一个金发的影子被咒语打得飞落我身后;另一边,却是只剩下一个我非常熟悉、虽然出现在这里并不令人意外,但——我睁大眼睛——尤其是、尤其是如此、如此熟悉的场景——
“好呀,鼻涕精,偷袭一向是你的拿手技艺!”
小天狼星和詹姆各执魔杖,气喘吁吁地站在被打倒在地的斯内普旁边。他呸了一口,一堆恶毒的脏话和恶咒就冒了出来,但他的魔杖不知被谁打到了一边,所以没有任何作用。
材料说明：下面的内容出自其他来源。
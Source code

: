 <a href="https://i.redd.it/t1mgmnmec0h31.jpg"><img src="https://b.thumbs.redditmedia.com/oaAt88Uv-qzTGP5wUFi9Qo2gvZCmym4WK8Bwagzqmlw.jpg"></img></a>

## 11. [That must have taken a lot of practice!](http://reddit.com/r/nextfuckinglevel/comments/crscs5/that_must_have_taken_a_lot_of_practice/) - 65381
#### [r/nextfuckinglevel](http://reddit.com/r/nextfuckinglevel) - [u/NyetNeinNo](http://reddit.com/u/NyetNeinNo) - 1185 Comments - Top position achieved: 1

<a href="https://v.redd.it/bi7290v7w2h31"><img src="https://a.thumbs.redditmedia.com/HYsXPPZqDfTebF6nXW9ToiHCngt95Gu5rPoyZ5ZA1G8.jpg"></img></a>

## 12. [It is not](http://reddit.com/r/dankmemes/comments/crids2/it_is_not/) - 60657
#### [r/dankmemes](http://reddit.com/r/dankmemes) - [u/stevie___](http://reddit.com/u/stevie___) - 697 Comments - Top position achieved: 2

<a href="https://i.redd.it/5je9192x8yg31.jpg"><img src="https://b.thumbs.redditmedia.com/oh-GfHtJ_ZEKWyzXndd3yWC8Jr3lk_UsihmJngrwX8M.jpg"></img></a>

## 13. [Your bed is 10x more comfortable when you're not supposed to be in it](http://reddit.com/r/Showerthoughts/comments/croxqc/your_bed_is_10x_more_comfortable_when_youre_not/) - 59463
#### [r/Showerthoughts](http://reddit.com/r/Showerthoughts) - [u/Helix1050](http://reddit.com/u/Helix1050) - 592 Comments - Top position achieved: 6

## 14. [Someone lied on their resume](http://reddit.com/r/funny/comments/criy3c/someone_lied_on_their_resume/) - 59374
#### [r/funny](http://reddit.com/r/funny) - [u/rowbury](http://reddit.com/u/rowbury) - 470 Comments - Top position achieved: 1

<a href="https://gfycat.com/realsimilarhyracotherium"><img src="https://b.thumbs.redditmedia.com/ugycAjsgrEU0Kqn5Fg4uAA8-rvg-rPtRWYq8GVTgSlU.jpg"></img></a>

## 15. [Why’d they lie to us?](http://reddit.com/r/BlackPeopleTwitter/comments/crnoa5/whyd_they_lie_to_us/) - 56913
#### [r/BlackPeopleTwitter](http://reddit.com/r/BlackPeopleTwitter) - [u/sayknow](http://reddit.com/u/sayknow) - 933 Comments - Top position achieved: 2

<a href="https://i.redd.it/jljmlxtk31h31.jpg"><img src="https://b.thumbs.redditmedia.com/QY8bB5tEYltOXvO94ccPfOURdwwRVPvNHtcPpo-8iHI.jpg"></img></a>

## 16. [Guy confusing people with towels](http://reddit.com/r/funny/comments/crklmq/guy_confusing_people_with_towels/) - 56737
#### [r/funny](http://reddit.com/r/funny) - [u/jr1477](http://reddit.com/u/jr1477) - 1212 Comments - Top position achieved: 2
我念咒的舌头仿佛打了结;身后很近的地方传来动静,沙菲克安静地爬了起来。
他没有说话,但魔杖在我旁边抬了起来,杖尖对着斯内普。一声低低的笑转瞬即逝。我怔了一下,转头却注意到斯内普一直有只手压在胸前,仿佛握着什么东西——
“你又跟这群人混在一起了,真是狗改不了吃屎。”詹姆厌恶地说,“莉莉不原谅你是你活该——”
“——停——盔甲护身!”
“——神锋无影!”
斯内普拔出那根藏起来的魔杖;喊咒语的声音却是从身后传来。
我刚抬手跨出一步,铁甲咒竖在那两个男生之前,手臂肋间却在下一刻传来巨大的撕裂的创痛;滚烫的东西喷出来——
天空倒悬、泥水扑面,整个世界嗡嗡的充斥尖叫、吼叫和不知所措的惊呼。周围的人似乎乱成了一团,影子变来变去,最后又迅速安静下来。
“呜——”
声音在剧痛中变得模糊,窸窸窣窣、窸窸窣窣。那个刚刚喊出“神锋无影”的人走到我身边。影子覆上来时,我耳边传来他低低的声音:
“亲爱的朋友,小莱,可不是我打的你……我不会这个……不过,别出卖我,拜托啦?……”
沙菲克一边说,一边把我稍微扶起来。
即使是仿佛整个身体都被撕裂的痛苦中,我也能看到那个被惊恐的学生们夹在中间的人,他身边站着麦格、斯拉格霍恩和斯普劳特。斯内普早就不知所踪,小天狼星和詹姆被慌张的学生们挤到中间。爱德莱德发着抖站起来,一步一步往斯拉格霍恩身后走去,她手中是一卷崭新的、沾了泥的羊皮纸。她捡起我落下的那卷马尔福的文书,交给麦格教授。
“送莱斯特兰奇小姐去医疗翼。”邓布利多沉静的声音里不易觉察有一丝颤动,“……其余的同学,我希望你们能跟各自的院长解释清楚,这件事的起因经过——”
啊——邓布利多……!
我再也撑不住,疼痛夺去了所有意识。